They are hailed as medicine’s greatest hope for the future.
Stem cells, in particular embryonic stem cells, because of their unique ability to grow into specific types of tissue, may eventually be used to treat some of the most devastating diseases, including Alzheimer’s disease and diabetes, as well as spinal cord injuries.
La Jolla’s Burnham Institute, the Salk Institute, the Scripps Research Institute, and UC San Diego are all hoping to make significant contributions.
Meanwhile, a team of scientists at the National Institutes of Health also hope to turn stem cells into therapies , but mainly to re-create smiles.
Pamela Gehron Robey, a bone cell biologist and chief of the craniofacial and skeletal disease branch of the National Institute of Dental and Craniofacial Research in Washington, D.C., found that stem cells derived from noncontroversial sources of baby teeth, wisdom teeth and the jawbone hold promise to save injured teeth or to replace them completely and to treat patients with periodontal, or gum diseases.
“We are about five to 10 years away from re-creating a tooth (as a possible substitute for the current use of dental implants),” Gehron Robey said.
Gehron Robey said her team, led by Song Tao Shi, who devised a technique to isolate the stem cells and apply them to dental tissue, looks at one approach to regrow teeth.
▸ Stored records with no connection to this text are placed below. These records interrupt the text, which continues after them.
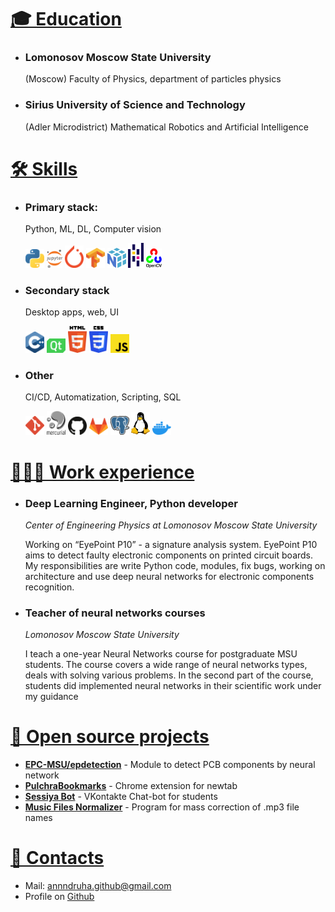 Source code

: <div style="display:none;"></div>

# <a id="education" href="#education">🎓 Education</a>

* ### Lomonosov Moscow State University
    (Moscow) Faculty of Physics, department of particles physics

* ### Sirius University of Science and Technology
    (Adler Microdistrict) Mathematical Robotics and Artificial Intelligence

# <a id="skills" href="#skills">🛠️ Skills</a>

* ### Primary stack: 
    Python, ML, DL, Computer vision
    <p align="left">
      <img src="assets/icons/python.svg" width=30px>
      <img src="assets/icons/jupyter.svg" width=25px>
      <img src="assets/icons/pytorch.svg" width=30px>
      <img src="assets/icons/tensorflow.svg" width=30px>
      <img src="assets/icons/numpy-icon.svg" width=30px>
      <img src="assets/icons/pandas-icon.svg" width=25px>
      <img src="assets/icons/opencv.svg" width=25px>
    </p>

* ### Secondary stack
    Desktop apps, web, UI
    <p align="left">
      <img src="assets/icons/c-plusplus.svg" width=30px>
      <img src="assets/icons/qt.svg" width=30px>
      <img src="assets/icons/html-5.svg" width=30px>
      <img src="assets/icons/css-3.svg" width=30px>
      <img src="assets/icons/javascript.svg" width=30px>
    </p>


* ### Other
    CI/CD, Automatization, Scripting, SQL
    <p align="left">
      <img src="assets/icons/git-icon.svg" width=30px>
      <img src="assets/icons/mercurial.svg" width=30px>
      <img src="assets/icons/github-icon.svg" width=30px>
      <img src="assets/icons/gitlab.svg" width=30px>
      <img src="assets/icons/postgresql.svg" width=30px>
      <img src="assets/icons/linux-tux.svg" width=30px>
      <img src="assets/icons/docker-icon.svg" width=30px>
    </p>

# <a id="works" href="#works">👨🏻‍💻 Work experience</a>

* ### Deep Learning Engineer, Python developer

    *Center of Engineering Physics at Lomonosov Moscow State University*

    Working on “EyePoint P10” - a signature analysis system. EyePoint P10 aims to detect faulty electronic components on printed circuit boards. My responsibilities are write Python code, modules, fix bugs, working on architecture and use deep neural networks for electronic components recognition.


* ### Teacher of neural networks courses

    *Lomonosov Moscow State University*

    I teach a one-year Neural Networks course for postgraduate MSU students. The course covers a wide range of neural networks types, deals with solving various problems. In the second part of the course, students did implemented neural networks in their scientific work under my guidance

# <a id="projects" href="#projects">🧩 Open source projects</a>

* **[EPC-MSU/epdetection](https://github.com/EPC-MSU/epdetection)** - Module to detect PCB components by neural network
* **[PulchraBookmarks](https://chrome.google.com/webstore/detail/pulchra-bookmarks/pknkgclggganidoalifaagfjikhcdolb)** - Chrome extension for newtab
* **[Sessiya Bot](https://github.com/Annndruha/sessiyabot)** - VKontakte Chat-bot for students
* **[Music Files Normalizer](https://github.com/Annndruha/music_files_normalizer)** - Program for mass correction of .mp3 file names

# <a id="contacts" href="#contacts">📧 Contacts</a>
* Mail: [annndruha.github@gmail.com](mailto:annndruha.github@gmail.com)
* Profile on [Github](https://github.com/Annndruha)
Scientists elsewhere experiment with other approaches to do the same.
In simplified terms, scientists would put stem cells in a crown mold, loop it with blood vessels and then let a tooth form, she said.
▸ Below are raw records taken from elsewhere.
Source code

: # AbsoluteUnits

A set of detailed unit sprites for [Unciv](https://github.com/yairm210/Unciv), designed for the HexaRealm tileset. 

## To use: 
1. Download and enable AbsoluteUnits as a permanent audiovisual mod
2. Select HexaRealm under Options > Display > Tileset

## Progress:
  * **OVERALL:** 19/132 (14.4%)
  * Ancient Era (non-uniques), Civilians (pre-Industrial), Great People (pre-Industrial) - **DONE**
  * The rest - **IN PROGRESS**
The work, however, is still in its infancy.
“We have proof of principle that you can put the cells in the crown mold and create a structure that is shaped like a tooth,” she said.
This was done in mice. It will take at least five more years before researchers will be able to try to do the same in people, she said.
Susan Lovelace, the executive director of the San Diego County Dental Society, said scientists have been working for more than a decade on trying to grow real teeth. They’ve had little success, she said.
“There are a number of hurdles,” Lovelace said. “Even if you re-create the tooth, you still have to figure out how to implant it so it takes root and grows into the bone and becomes an integral and functioning part of the dentition.”
“The challenge is to grow it,” Gehron Robey said. Dentists have been able to regrow teeth, but only with patients’ own lost and found teeth, and only if they were treated right away.
A Better Option
Lovelace agreed with Gehron Robey that the current use of dental implants to replace missing or lost teeth isn’t optimal.
Besides aesthetics issues, dental replacement surgery doesn’t work in all patients, and even if successful, the screw that holds the fake tooth in place sometimes loosens, causing the implant to fall out, Gehron Robey said.
According to the American Dental Association, patients must be in good health, have healthy gums and adequate bone to support the implant before they can even be considered for the procedure.
Lovelace said there’s no doubt that implanting naturally grown teeth, if successfully done, would appeal to patients.
“A patient with a natural tooth will feel better and look better , you don’t see the screw part when a person smiles, but they know it’s there,” Lovelace said.
Cost, however, likely will be an issue.
“Every time you have a new technology, you need to recoup research and development costs,” Lovelace said.
Pricey Proposition
Gehron Robey, however, says the cost to implant a natural tooth would be comparable to dental implants, which can run between $10,000 and $15,000 per surgery.
According to a 2002 survey done by the ADA, people lose fewer teeth as they age, but more Americans choose dental implants as a replacement option than they did in the past.
Responses from 3,000 dentists revealed that surgically placed dental implants rose 49 percent in a four-year period to 56.2 implants placed yearly by dentists in 1999 vs. an average of 37.7 in 1995.
Gehron Robey said some companies, whose names she didn’t want to disclose, have expressed interest in her work. For now, her focus is on “cutting-edge science,” she said.
Scientists in San Diego’s biotech hub on the Torrey Pines Mesa are waiting for Proposition 71 grant proposals to start to do their part of cutting-edge science.
In November, four research institutions on the Mesa , the Burnham Institute, Salk Institute, Scripps Research Institute and UCSD , formed a consortium to work on joint projects and apply for grants from the California Institute of Regenerative Medicine, the $3 billion taxpayer-funded initiative approved as Proposition 71.
The process, however, is complicated by legal challenges and ethical concerns over using cells derived from human embryos.